Ricky Burns kann auch im Halbweltergewicht nicht überzeugen

Die Zeiten, in denen der Schotte Ricky Burns WBO-Weltmeister im Superfeder- und Leichtgewicht war, gehören endgültig der Vergangenheit an. Zuletzt fiel es ihm immer schwerer, das vorgeschriebene Kampfgewicht zu erreichen, so daß er in seinen letzten vier Auftritten zunehmend weniger überzeugen konnte. Einem mühsamen Erfolg gegen Jose Gonzales folgte ein Unentschieden gegen Raymundo Beltran, der Titelverlust an Terence Crawford und eine Niederlage gegen Dejan Zlaticanin.

Am Wochenende trat Burns in Leeds im Halbweltergewicht an, doch schien er auch in diesem Limit nicht in bester körperlicher Verfassung zu boxen.
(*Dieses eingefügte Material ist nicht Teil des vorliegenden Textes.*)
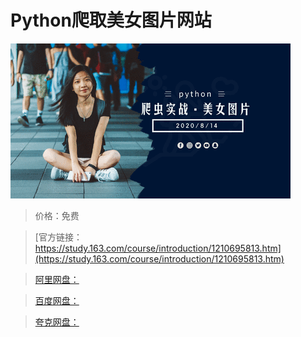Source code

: # Python爬取美女图片网站

![img](../../../assets/study163/free/7dc1fcdfb65047b4bf803cfb4102e6fa.png)

> 价格：免费

> [官方链接：https://study.163.com/course/introduction/1210695813.htm](https://study.163.com/course/introduction/1210695813.htm)

> [阿里网盘：]()

> [百度网盘：]()

> [夸克网盘：]()
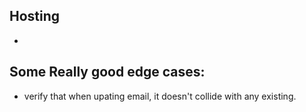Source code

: ## Hosting
- 

## Some Really good edge cases:
- verify that when upating email, it doesn't collide with any existing.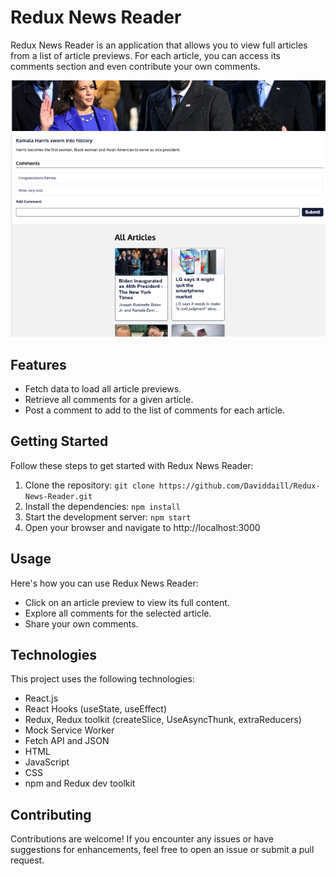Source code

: # Redux News Reader

Redux News Reader is an application that allows you to view full articles from a list of article previews. For each article, you can access its comments section and even contribute your own comments.

![preview](https://github.com/Daviddaill/Redux-News-Reader/blob/main/src/img/overview.png?raw=true)

## Features

- Fetch data to load all article previews.
- Retrieve all comments for a given article.
- Post a comment to add to the list of comments for each article.

## Getting Started

Follow these steps to get started with Redux News Reader:
1. Clone the repository: `git clone https://github.com/Daviddaill/Redux-News-Reader.git`
2. Install the dependencies: `npm install`
3. Start the development server: `npm start`
4. Open your browser and navigate to http://localhost:3000

## Usage
Here's how you can use Redux News Reader:

- Click on an article preview to view its full content.
- Explore all comments for the selected article.
- Share your own comments.

## Technologies
This project uses the following technologies:

- React.js
- React Hooks (useState, useEffect)
- Redux, Redux toolkit (createSlice, UseAsyncThunk, extraReducers)
- Mock Service Worker
- Fetch API and JSON
- HTML
- JavaScript
- CSS
- npm and Redux dev toolkit



## Contributing

Contributions are welcome! If you encounter any issues or have suggestions for enhancements, feel free to open an issue or submit a pull request.




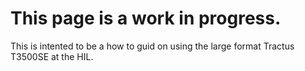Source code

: # This page is a work in progress.


This is intented to be a how to guid on using the large format Tractus T3500SE at the HIL.
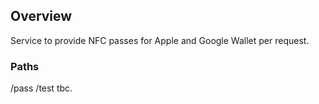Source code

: ## Overview

Service to provide NFC passes for Apple and Google Wallet per request.

### Paths

/pass
/test
tbc.
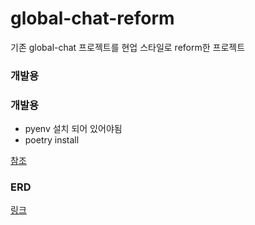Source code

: # global-chat-reform

기존 global-chat 프로젝트를 현업 스타일로 reform한 프로젝트

### 개발용

### 개발용

- pyenv 설치 되어 있어야됨
- poetry install

[참조](https://velog.io/@city7310/series/백엔드가-이정도는-해줘야-함)

### ERD

[링크](https://www.erdcloud.com/d/4xawuNZA6AkpBtnsA)
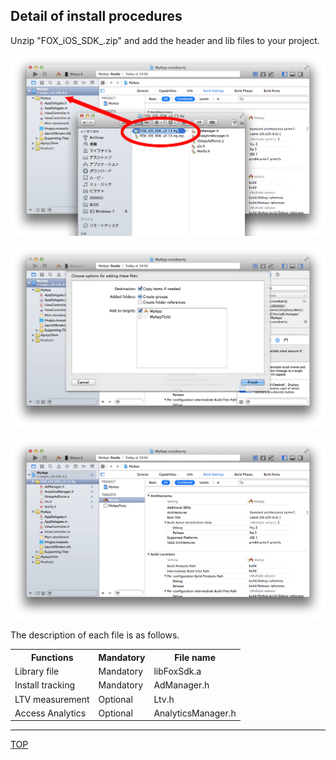 ## Detail of install procedures

Unzip "FOX_iOS_SDK_<version>.zip" and add the header and lib files to your project.

![install01](./img01.png)

![install02](./img02.png)

![install03](./img03.png)

The description of each file is as follows.

<table>
<tr><th>Functions</th><th>Mandatory</th><th>File name</th></tr>
<tr><td>Library file</td><td>Mandatory</td><td>libFoxSdk.a</td></tr>
<tr><td>Install tracking</td><td>Mandatory</td><td>AdManager.h</td></tr>
<tr><td>LTV measurement</td><td>Optional</td><td>Ltv.h</td></tr>
<tr><td>Access Analytics</td><td>Optional</td><td>AnalyticsManager.h</td></tr>
</table>

---
[TOP](/lang/en/README.md)
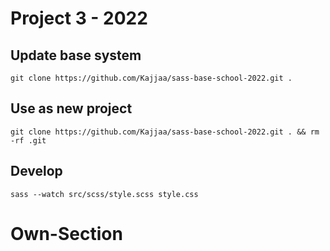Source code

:# Project 3 - 2022

## Update base system
`git clone https://github.com/Kajjaa/sass-base-school-2022.git .`
## Use as new project
`git clone https://github.com/Kajjaa/sass-base-school-2022.git . && rm -rf .git`

## Develop
`sass --watch src/scss/style.scss style.css`
# Own-Section
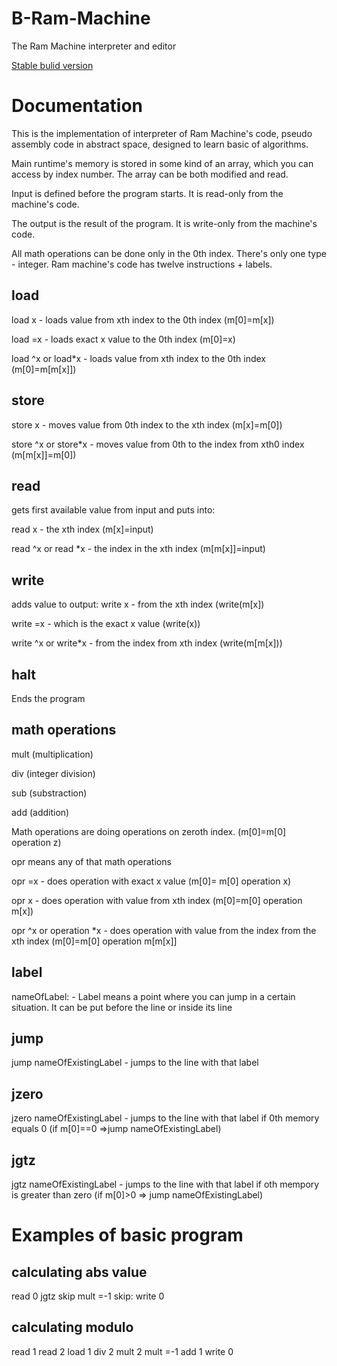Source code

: # B-Ram-Machine
The Ram Machine interpreter and editor

[Stable bulid version](https://github.com/Biegus/B-Ram-Machine/releases)

# Documentation

This is the implementation of interpreter of Ram Machine's code, pseudo assembly code in abstract space, designed to learn basic of algorithms.

Main runtime's memory is stored in some kind of an array, which you can access by index number. The array can be both modified and read.

Input is defined before the program starts. It is read-only from the machine's code.

The output is the result of the program. It is write-only from the machine's code.

All math operations can be done only in the 0th index.
There's only one type - integer.
Ram machine's code has twelve instructions + labels.


## load
load x - loads value from xth index to the 0th index (m[0]=m[x])

load =x - loads exact x value to the 0th index (m[0]=x)

load ^x or load\*x - loads value from xth index to the 0th index (m[0]=m[m[x]])

## store
store x - moves value from 0th index to the xth index (m[x]=m[0])

store ^x or store\*x - moves value from 0th to the index from xth0 index (m[m[x]]=m[0])

## read
gets first available value from input and puts into:

read x - the xth index (m[x]=input)

read ^x or read \*x - the index in the xth index (m[m[x]]=input)

## write
adds value to output:
write x - from the xth index (write(m[x])

write =x - which is the exact x value (write(x))

write ^x or write\*x - from the index from xth index (write(m[m[x]))

## halt 
Ends the program

## math operations
mult (multiplication)

div (integer division)

sub  (substraction)

add (addition)

Math operations are doing operations on zeroth index. (m[0]=m[0] operation z)

opr means any of that math operations

opr =x - does operation with exact x value (m[0]= m[0] operation x)

opr x - does operation with value from xth index (m[0]=m[0] operation m[x])

opr ^x or operation \*x - does operation with value from the index from the xth index (m[0]=m[0] operation m[m[x]]


## label
nameOfLabel: - Label means a point where you can jump in a certain situation. It can be put before the line or inside its line

## jump
jump nameOfExistingLabel - jumps to the line with that label

## jzero
jzero nameOfExistingLabel - jumps to the line with that label if 0th memory equals 0 (if m[0]==0 =>jump nameOfExistingLabel)

## jgtz
jgtz nameOfExistingLabel - jumps to the line with that label if oth mempory is greater than zero (if m[0]>0 => jump nameOfExistingLabel)


# Examples of basic program

## calculating abs value

read 0
jgtz skip
mult =-1
skip:
write 0

## calculating modulo

read 1
read 2
load 1
div 2
mult 2
mult =-1
add 1
write 0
Sein zweitklassiger Gegner Alexandre Lepelley mußte zwar bereits in der ersten Runde nach einer Kombination zu Boden gehen, entfaltete aber in der Folge fortgesetzt Druck, während der Schotte ausgesprochen träge wirkte. Wenngleich Ricky Burns dank seiner Größenvorteile und Wucht Runde für Runde gewann, machte er einen müden und schwerfälligen Eindruck.

In der siebten Runde wurde Lepelley ein Punkt abgezogen, nachdem die Kontrahenten mit den Köpfen zusammengestoßen waren. Es handelte sich um eine Fehlentscheidung, weil der Schotte mit gesenktem Kopf auf den Gegner losgegangen war, doch spielte das keine nennenswerte Rolle, da Burns die meisten Runden für sich entschieden hatte und klar nach Punkten gewann. Der Ringrichter sah ihn mit 79:71 in Front, so daß der Schotte seine Bilanz auf 37 Siege, vier Niederlagen und ein Unentschieden verbessern konnte. Für Alexandre Lepelley stehen nun 17 gewonnene und zwei verlorene Kämpfe sowie ein unentschieden beendeter Auftritt zu Buche.

Wie Promoter Eddie Hearn hinterher darlegte, seien im heimischen Umfeld Kämpfe gegen Anthony Crolla, Luke Campbell oder Michael Katsidis möglich. Bezeichnenderweise behauptete Hearn gar nicht erst, Burns habe in naher Zukunft Chancen auf einen Titelkampf. Der Schotte selbst redete vor allem über sein Gewicht und erklärte, er wolle sich mit seinem Team über eine Rückkehr ins Leichtgewicht beraten. Sollte das problemlos möglich sein, werde er künftig wieder in seinem angestammten Limit antreten. [1]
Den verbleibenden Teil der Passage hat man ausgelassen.